§ Problem to work on: From the entries below, please output exactly the lines starting at the one containing "Emphasis:** While not" and ending at the one containing "when making your final determination.", both included.

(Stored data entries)
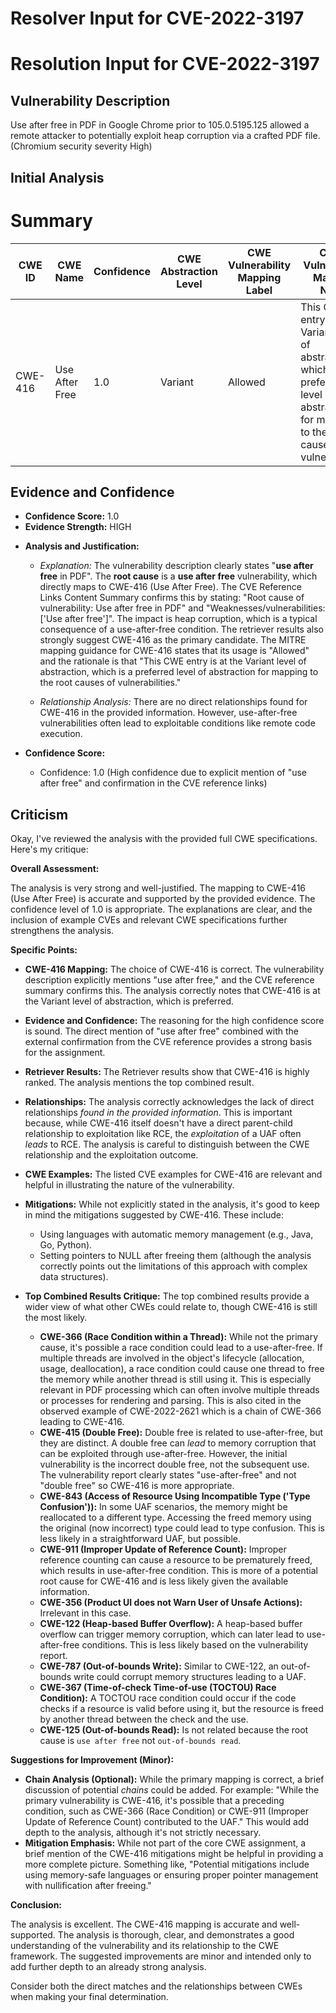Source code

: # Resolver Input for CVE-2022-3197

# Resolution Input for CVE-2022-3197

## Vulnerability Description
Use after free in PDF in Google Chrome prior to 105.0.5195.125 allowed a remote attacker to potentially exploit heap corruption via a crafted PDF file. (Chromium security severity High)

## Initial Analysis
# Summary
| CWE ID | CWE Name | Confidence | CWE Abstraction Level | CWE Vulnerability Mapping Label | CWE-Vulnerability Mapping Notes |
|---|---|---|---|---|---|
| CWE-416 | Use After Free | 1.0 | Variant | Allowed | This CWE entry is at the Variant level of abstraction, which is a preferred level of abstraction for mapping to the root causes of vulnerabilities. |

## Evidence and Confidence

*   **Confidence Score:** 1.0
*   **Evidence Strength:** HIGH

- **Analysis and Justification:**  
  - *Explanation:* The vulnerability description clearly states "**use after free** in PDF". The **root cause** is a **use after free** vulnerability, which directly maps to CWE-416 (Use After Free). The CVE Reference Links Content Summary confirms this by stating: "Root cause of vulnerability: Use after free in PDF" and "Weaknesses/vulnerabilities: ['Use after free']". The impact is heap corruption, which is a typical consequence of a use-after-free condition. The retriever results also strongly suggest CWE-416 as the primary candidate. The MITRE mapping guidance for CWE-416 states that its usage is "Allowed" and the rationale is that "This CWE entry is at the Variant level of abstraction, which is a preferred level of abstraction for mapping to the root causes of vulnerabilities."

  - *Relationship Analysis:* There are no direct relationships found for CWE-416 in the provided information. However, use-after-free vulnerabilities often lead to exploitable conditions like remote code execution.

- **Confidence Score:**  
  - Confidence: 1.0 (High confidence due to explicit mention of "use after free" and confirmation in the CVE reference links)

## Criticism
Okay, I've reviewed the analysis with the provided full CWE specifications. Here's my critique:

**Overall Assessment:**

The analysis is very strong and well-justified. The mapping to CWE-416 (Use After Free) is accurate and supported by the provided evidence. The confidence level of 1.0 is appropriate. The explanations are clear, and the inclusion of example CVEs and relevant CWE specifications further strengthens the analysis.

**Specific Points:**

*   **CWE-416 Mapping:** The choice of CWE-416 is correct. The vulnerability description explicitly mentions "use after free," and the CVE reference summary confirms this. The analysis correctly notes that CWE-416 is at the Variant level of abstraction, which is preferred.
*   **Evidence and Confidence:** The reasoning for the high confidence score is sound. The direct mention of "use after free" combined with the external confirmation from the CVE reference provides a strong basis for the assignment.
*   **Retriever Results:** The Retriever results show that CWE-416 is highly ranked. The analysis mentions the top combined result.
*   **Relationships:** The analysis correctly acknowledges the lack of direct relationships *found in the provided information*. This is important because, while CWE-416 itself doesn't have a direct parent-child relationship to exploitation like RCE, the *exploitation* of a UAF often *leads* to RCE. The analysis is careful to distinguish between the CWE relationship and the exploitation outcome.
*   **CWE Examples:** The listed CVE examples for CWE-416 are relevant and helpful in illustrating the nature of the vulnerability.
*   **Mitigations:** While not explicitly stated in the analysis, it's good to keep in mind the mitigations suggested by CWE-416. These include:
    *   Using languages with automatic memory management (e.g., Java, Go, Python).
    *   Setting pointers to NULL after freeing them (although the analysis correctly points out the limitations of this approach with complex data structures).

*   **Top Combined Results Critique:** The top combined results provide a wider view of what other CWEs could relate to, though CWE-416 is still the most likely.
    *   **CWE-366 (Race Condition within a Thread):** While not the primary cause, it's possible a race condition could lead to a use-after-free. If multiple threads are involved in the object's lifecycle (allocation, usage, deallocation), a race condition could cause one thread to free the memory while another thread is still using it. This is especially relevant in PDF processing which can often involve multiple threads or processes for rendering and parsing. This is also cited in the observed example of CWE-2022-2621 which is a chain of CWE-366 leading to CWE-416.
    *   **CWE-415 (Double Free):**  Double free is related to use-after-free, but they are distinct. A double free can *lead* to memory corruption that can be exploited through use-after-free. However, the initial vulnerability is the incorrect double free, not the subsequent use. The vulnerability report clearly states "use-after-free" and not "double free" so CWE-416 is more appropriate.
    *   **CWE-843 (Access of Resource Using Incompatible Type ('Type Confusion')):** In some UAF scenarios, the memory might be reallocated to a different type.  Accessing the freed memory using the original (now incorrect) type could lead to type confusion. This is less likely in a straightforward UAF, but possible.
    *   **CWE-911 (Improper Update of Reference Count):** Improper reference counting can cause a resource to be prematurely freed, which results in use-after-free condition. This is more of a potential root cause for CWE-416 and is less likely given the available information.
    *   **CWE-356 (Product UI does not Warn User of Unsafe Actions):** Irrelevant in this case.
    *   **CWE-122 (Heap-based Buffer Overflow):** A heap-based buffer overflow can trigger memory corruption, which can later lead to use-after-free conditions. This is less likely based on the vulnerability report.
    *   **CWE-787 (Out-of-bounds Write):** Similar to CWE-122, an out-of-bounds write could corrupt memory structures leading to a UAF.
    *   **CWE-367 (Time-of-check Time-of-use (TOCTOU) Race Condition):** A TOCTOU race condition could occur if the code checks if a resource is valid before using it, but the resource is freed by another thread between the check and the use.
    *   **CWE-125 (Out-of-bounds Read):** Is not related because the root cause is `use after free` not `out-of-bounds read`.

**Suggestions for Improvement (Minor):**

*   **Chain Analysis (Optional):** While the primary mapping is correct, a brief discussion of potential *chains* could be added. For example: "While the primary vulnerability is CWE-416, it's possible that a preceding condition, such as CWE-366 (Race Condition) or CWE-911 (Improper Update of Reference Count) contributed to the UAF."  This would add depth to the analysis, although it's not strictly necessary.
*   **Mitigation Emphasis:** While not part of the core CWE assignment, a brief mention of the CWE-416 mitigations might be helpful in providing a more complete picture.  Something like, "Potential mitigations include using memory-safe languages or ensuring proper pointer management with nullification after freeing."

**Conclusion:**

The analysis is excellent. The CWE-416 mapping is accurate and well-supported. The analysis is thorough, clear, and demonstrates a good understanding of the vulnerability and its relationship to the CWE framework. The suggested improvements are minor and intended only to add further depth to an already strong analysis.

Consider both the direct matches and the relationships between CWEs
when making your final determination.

--

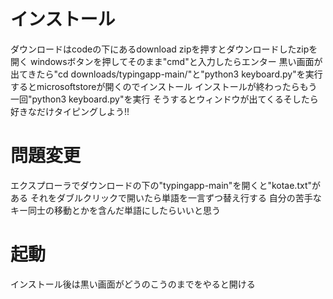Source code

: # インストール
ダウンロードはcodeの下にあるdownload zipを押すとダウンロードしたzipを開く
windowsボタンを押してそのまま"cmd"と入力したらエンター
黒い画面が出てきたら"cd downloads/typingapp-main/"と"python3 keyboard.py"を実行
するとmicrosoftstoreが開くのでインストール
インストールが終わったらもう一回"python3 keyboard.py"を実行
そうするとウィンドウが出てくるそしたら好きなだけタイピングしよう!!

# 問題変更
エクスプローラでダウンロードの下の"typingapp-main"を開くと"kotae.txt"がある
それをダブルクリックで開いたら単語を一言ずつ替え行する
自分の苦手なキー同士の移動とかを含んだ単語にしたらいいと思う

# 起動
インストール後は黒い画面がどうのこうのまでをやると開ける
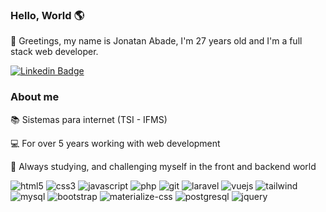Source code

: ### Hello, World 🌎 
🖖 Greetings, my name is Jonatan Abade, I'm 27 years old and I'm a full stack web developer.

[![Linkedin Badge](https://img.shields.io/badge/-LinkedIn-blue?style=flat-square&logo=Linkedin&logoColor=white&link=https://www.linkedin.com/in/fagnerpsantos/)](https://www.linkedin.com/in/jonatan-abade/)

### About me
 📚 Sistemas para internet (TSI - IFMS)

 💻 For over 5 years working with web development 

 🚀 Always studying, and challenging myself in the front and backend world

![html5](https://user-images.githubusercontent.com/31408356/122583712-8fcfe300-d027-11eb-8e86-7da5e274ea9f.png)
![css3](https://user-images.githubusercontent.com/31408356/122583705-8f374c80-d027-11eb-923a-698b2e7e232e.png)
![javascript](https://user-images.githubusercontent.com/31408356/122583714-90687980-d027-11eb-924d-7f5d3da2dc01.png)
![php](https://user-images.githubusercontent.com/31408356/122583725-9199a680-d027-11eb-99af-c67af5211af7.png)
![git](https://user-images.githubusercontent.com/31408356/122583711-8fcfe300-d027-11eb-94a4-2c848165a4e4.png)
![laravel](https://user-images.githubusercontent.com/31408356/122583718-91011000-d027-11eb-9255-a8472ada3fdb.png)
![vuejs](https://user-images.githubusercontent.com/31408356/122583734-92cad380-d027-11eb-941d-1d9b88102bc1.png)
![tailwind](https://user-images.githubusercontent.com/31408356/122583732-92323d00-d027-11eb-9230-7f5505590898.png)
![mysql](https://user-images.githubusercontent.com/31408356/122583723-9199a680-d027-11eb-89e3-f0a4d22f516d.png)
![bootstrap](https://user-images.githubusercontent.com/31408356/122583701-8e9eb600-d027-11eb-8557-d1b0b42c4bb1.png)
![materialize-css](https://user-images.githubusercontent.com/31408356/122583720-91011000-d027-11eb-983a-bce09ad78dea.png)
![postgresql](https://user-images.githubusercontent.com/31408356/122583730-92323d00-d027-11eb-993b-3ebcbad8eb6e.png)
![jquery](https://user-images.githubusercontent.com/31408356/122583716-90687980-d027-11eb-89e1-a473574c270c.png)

§ Task output:
*   **Mitigation Emphasis:** While not part of the core CWE assignment, a brief mention of the CWE-416 mitigations might be helpful in providing a more complete picture.  Something like, "Potential mitigations include using memory-safe languages or ensuring proper pointer management with nullification after freeing."

**Conclusion:**

The analysis is excellent. The CWE-416 mapping is accurate and well-supported. The analysis is thorough, clear, and demonstrates a good understanding of the vulnerability and its relationship to the CWE framework. The suggested improvements are minor and intended only to add further depth to an already strong analysis.

Consider both the direct matches and the relationships between CWEs
when making your final determination.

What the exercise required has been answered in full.